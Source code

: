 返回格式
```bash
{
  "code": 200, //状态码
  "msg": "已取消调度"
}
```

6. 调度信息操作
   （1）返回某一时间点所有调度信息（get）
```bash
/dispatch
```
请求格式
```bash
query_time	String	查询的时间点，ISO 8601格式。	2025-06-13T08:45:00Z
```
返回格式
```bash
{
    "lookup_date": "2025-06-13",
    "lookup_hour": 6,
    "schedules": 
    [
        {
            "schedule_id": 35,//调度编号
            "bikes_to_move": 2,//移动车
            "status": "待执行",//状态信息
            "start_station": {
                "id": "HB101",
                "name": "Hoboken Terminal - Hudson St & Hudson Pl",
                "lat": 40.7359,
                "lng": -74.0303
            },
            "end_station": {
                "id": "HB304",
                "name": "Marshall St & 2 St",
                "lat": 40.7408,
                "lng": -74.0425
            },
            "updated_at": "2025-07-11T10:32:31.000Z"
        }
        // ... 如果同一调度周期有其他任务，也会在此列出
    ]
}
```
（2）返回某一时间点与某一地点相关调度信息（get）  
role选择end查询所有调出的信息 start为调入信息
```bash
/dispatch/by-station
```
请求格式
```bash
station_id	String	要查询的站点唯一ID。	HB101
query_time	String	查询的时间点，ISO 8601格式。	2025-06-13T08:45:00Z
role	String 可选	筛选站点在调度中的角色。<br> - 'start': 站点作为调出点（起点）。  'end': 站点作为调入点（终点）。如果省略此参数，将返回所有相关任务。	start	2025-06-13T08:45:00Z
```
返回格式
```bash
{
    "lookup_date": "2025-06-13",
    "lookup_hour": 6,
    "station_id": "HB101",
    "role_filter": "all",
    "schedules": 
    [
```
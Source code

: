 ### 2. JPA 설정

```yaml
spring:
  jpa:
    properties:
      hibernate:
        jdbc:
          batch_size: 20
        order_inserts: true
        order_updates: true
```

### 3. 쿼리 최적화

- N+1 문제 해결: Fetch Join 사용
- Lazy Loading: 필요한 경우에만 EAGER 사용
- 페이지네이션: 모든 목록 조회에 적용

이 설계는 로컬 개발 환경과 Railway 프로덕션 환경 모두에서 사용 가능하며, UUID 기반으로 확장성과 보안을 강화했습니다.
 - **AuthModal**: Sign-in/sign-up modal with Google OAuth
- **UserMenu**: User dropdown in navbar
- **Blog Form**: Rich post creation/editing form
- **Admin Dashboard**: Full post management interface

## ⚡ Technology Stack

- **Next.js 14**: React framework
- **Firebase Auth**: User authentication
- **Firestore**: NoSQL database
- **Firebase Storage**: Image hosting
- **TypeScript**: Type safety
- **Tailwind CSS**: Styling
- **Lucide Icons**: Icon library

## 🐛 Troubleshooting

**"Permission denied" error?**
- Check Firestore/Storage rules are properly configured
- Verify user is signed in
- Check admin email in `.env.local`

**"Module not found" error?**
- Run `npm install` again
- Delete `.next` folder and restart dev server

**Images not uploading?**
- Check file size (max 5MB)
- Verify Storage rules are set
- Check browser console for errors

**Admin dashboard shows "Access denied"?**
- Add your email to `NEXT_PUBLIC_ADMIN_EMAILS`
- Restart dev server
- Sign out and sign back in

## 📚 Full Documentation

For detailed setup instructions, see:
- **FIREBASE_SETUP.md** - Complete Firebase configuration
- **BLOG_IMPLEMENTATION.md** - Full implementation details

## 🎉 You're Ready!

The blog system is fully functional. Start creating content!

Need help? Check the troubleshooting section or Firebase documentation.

——

Report each line of the data that includes the string "email".

_REPLY TO THE EXERCISE_
- Check admin email in `.env.local`
- Add your email to `NEXT_PUBLIC_ADMIN_EMAILS`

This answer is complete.